Custom singular tests in dbt - Time & Space Complexity
When we write custom singular tests in dbt, we want to know how the time to run these tests changes as our data grows.
We ask: How does the test execution time grow when the data size increases?
Analyze the time complexity of the following dbt custom singular test.
select
count(*) as error_count
from {{ model }}
where some_column is null
This test counts how many rows in a model have a null value in a specific column.
Look for repeated actions in the test query.
- Primary operation: Scanning all rows in the model to check the column value.
- How many times: Once for each row in the model.

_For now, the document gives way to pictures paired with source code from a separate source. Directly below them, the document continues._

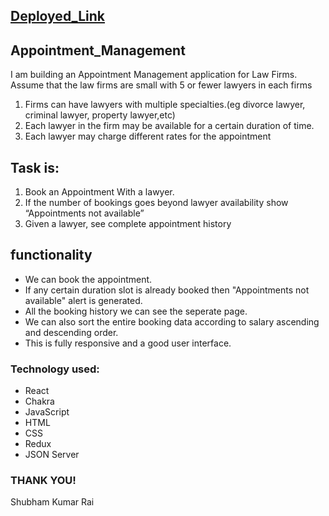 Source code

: ## [Deployed_Link](https://bucolic-lebkuchen-03082d.netlify.app/)

## Appointment_Management

I am building an Appointment Management application for Law Firms. Assume that the law firms are small with 5 or fewer lawyers in each firms
  1. Firms can have lawyers with multiple specialties.(eg divorce lawyer, criminal lawyer, property lawyer,etc)
  2. Each lawyer in the firm may be available for a certain duration of time.
  3. Each lawyer may charge different rates for the appointment

 
 ## Task is:
  1. Book an Appointment With a lawyer.
  2. If the number of bookings goes beyond lawyer availability show “Appointments not available”
  3. Given a lawyer, see complete appointment history
  
## functionality
- We can book the appointment.
- If any certain duration slot is already booked then "Appointments not available" alert is generated.
- All the booking history we can see the seperate page.
- We can also sort the entire booking data according to salary ascending and descending order.
- This is fully responsive and a good user interface.

### Technology used:

- React
- Chakra
- JavaScript
- HTML
- CSS
- Redux
- JSON Server


















 



 














### THANK YOU!
  Shubham Kumar Rai



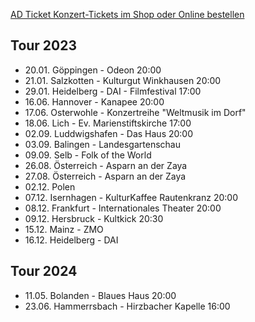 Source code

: [AD Ticket Konzert-Tickets im Shop oder Online bestellen](http://www.adticket.de/Sedaa.html) 


## Tour 2023
- 20.01. Göppingen - Odeon 20:00 
- 21.01. Salzkotten - Kulturgut Winkhausen 20:00
- 29.01. Heidelberg - DAI - Filmfestival 17:00
- 16.06. Hannover - Kanapee 20:00
- 17.06. Osterwohle - Konzertreihe "Weltmusik im Dorf"
- 18.06. Lich - Ev. Marienstiftskirche 17:00
- 02.09. Luddwigshafen - Das Haus 20:00
- 03.09. Balingen - Landesgartenschau 
- 09.09. Selb - Folk of the World
- 26.08. Österreich - Asparn an der Zaya
- 27.08. Österreich - Asparn an der Zaya
- 02.12. Polen
- 07.12. Isernhagen - KulturKaffee Rautenkranz 20:00
- 08.12. Frankfurt - Internationales Theater 20:00
- 09.12. Hersbruck - Kultkick 20:30
- 15.12. Mainz - ZMO
- 16.12. Heidelberg - DAI 

## Tour 2024
- 11.05. Bolanden - Blaues Haus 20:00
- 23.06. Hammerrsbach - Hirzbacher Kapelle 16:00
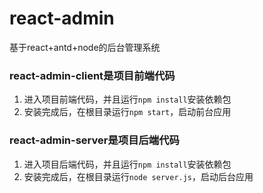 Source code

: # react-admin
基于react+antd+node的后台管理系统
### react-admin-client是项目前端代码
1. 进入项目前端代码，并且运行`npm install`安装依赖包
2. 安装完成后，在根目录运行`npm start`，启动前台应用
### react-admin-server是项目后端代码
1. 进入项目后端代码，并且运行`npm install`安装依赖包
2. 安装完成后，在根目录运行`node server.js`，启动后台应用
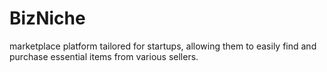 # BizNiche
 marketplace platform tailored for startups, allowing them to easily find and purchase essential items from various sellers.
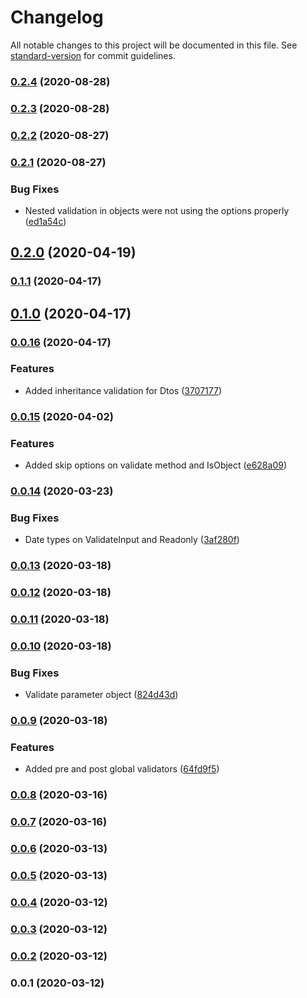 # Changelog

All notable changes to this project will be documented in this file. See [standard-version](https://github.com/conventional-changelog/standard-version) for commit guidelines.

### [0.2.4](https://github.com/rhangai/node-class-validator/compare/v0.2.3...v0.2.4) (2020-08-28)

### [0.2.3](https://github.com/rhangai/node-class-validator/compare/v0.2.2...v0.2.3) (2020-08-28)

### [0.2.2](https://github.com/rhangai/node-class-validator/compare/v0.2.1...v0.2.2) (2020-08-27)

### [0.2.1](https://github.com/rhangai/node-class-validator/compare/v0.2.0...v0.2.1) (2020-08-27)


### Bug Fixes

* Nested validation in objects were not using the options properly ([ed1a54c](https://github.com/rhangai/node-class-validator/commit/ed1a54cf4e30cbf2ea20bfed57ca9c7376c5ae28))

## [0.2.0](https://github.com/rhangai/node-class-validator/compare/v0.1.1...v0.2.0) (2020-04-19)

### [0.1.1](https://github.com/rhangai/node-class-validator/compare/v0.1.0...v0.1.1) (2020-04-17)

## [0.1.0](https://github.com/rhangai/node-class-validator/compare/v0.0.16...v0.1.0) (2020-04-17)

### [0.0.16](https://github.com/rhangai/node-class-validator/compare/v0.0.15...v0.0.16) (2020-04-17)


### Features

* Added inheritance validation for Dtos ([3707177](https://github.com/rhangai/node-class-validator/commit/37071779b4a5bceb38b920ad7dab0044cfcc1df3))

### [0.0.15](https://github.com/rhangai/node-class-validator/compare/v0.0.14...v0.0.15) (2020-04-02)


### Features

* Added skip options on validate method and IsObject ([e628a09](https://github.com/rhangai/node-class-validator/commit/e628a091969cbaf9d149ec42c5428fce340d3f1c))

### [0.0.14](https://github.com/rhangai/node-class-validator/compare/v0.0.13...v0.0.14) (2020-03-23)


### Bug Fixes

* Date types on ValidateInput and Readonly ([3af280f](https://github.com/rhangai/node-class-validator/commit/3af280fde54c75a2bdea52cc901d5c7a47aedced))

### [0.0.13](https://github.com/rhangai/node-class-validator/compare/v0.0.12...v0.0.13) (2020-03-18)

### [0.0.12](https://github.com/rhangai/node-class-validator/compare/v0.0.11...v0.0.12) (2020-03-18)

### [0.0.11](https://github.com/rhangai/node-class-validator/compare/v0.0.10...v0.0.11) (2020-03-18)

### [0.0.10](https://github.com/rhangai/node-class-validator/compare/v0.0.9...v0.0.10) (2020-03-18)


### Bug Fixes

* Validate parameter object ([824d43d](https://github.com/rhangai/node-class-validator/commit/824d43dabca907ecb65b7b35486ffaa01af904aa))

### [0.0.9](https://github.com/rhangai/node-class-validator/compare/v0.0.8...v0.0.9) (2020-03-18)


### Features

* Added pre and post global validators ([64fd9f5](https://github.com/rhangai/node-class-validator/commit/64fd9f51b0328ac9124ee636f38808a94a150ee2))

### [0.0.8](https://github.com/rhangai/node-class-validator/compare/v0.0.7...v0.0.8) (2020-03-16)

### [0.0.7](https://github.com/rhangai/node-class-validator/compare/v0.0.6...v0.0.7) (2020-03-16)

### [0.0.6](https://github.com/rhangai/node-class-validator/compare/v0.0.5...v0.0.6) (2020-03-13)

### [0.0.5](https://github.com/rhangai/node-class-validator/compare/v0.0.4...v0.0.5) (2020-03-13)

### [0.0.4](https://github.com/rhangai/js-class-validator/compare/v0.0.3...v0.0.4) (2020-03-12)

### [0.0.3](https://github.com/rhangai/js-class-validator/compare/v0.0.2...v0.0.3) (2020-03-12)

### [0.0.2](https://github.com/rhangai/js-class-validator/compare/v0.0.1...v0.0.2) (2020-03-12)

### 0.0.1 (2020-03-12)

The test checks every row once, so if the number of rows grows, the work grows too.
| Input Size (n) | Approx. Operations |
|---|---|
| 10 | 10 checks |
| 100 | 100 checks |
| 1000 | 1000 checks |
Pattern observation: The number of operations grows directly with the number of rows.
Time Complexity: O(n)
This means the test takes longer in direct proportion to the number of rows it checks.
[X] Wrong: "The test runs instantly no matter how big the data is."
[OK] Correct: Because the test looks at every row, more rows mean more work and more time.
Understanding how tests scale with data size helps you write efficient checks and shows you think about performance in real projects.
"What if the test checked two columns instead of one? How would the time complexity change?"